EXERCISE REQUIREMENTS: Search the entries below for "time", and copy each line where it appears.

======== SOURCE RECORDS

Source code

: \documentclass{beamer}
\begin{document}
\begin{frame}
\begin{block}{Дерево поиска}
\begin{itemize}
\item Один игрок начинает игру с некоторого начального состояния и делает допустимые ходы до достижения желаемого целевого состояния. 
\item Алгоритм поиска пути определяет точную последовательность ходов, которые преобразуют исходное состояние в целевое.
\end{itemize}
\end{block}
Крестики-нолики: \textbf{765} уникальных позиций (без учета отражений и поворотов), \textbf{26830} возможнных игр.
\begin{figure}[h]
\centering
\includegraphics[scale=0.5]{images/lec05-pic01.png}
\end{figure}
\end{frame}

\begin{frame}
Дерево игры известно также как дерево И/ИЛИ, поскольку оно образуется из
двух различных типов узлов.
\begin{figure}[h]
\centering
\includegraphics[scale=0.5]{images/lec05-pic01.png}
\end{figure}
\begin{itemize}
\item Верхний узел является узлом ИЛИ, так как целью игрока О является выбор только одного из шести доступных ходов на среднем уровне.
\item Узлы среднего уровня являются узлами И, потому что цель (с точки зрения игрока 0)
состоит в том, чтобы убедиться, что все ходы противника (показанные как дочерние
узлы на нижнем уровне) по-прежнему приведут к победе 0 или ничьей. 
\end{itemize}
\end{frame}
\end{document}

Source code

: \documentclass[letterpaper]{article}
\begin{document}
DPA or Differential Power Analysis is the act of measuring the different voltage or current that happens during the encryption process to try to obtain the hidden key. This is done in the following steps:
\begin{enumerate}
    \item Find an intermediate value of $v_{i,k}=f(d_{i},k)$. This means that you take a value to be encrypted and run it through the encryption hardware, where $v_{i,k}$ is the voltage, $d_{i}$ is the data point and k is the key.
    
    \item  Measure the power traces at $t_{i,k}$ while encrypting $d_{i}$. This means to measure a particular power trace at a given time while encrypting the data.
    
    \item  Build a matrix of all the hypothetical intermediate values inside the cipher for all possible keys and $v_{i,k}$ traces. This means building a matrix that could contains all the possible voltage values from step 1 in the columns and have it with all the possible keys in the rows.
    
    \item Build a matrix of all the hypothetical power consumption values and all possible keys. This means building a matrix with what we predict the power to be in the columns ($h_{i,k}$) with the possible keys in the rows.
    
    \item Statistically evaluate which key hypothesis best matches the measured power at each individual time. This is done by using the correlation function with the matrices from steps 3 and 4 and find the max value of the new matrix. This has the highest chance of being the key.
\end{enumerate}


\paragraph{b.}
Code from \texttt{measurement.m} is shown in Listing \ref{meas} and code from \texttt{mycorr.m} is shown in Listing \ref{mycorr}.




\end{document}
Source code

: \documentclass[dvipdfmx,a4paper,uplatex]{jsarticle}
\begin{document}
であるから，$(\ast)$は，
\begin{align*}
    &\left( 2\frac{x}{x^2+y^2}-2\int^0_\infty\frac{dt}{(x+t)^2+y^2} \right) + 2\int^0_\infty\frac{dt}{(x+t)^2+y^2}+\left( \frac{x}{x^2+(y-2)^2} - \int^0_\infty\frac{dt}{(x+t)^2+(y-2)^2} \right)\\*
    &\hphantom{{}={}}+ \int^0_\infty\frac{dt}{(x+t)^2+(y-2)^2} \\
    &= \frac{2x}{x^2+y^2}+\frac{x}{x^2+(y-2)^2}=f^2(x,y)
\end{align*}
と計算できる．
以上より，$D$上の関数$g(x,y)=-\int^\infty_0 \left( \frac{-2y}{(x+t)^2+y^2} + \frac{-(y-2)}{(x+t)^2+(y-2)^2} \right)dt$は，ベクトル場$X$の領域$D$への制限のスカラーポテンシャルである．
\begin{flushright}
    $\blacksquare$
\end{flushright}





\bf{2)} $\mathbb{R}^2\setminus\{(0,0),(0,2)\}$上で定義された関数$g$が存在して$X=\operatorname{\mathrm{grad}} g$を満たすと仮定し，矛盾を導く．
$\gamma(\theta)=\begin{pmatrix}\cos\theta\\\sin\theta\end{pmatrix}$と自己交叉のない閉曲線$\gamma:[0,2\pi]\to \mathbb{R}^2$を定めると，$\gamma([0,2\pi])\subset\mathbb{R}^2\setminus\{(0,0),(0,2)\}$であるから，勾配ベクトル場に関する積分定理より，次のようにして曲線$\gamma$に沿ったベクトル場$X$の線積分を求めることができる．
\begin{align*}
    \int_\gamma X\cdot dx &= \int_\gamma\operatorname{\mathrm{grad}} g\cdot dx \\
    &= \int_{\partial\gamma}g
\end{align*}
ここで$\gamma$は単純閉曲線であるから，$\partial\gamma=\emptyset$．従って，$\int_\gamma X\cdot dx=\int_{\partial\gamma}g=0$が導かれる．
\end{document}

================

EXERCISE RESULT:
    \item  Measure the power traces at $t_{i,k}$ while encrypting $d_{i}$. This means to measure a particular power trace at a given time while encrypting the data.
    \item Statistically evaluate which key hypothesis best matches the measured power at each individual time. This is done by using the correlation function with the matrices from steps 3 and 4 and find the max value of the new matrix. This has the highest chance of being the key.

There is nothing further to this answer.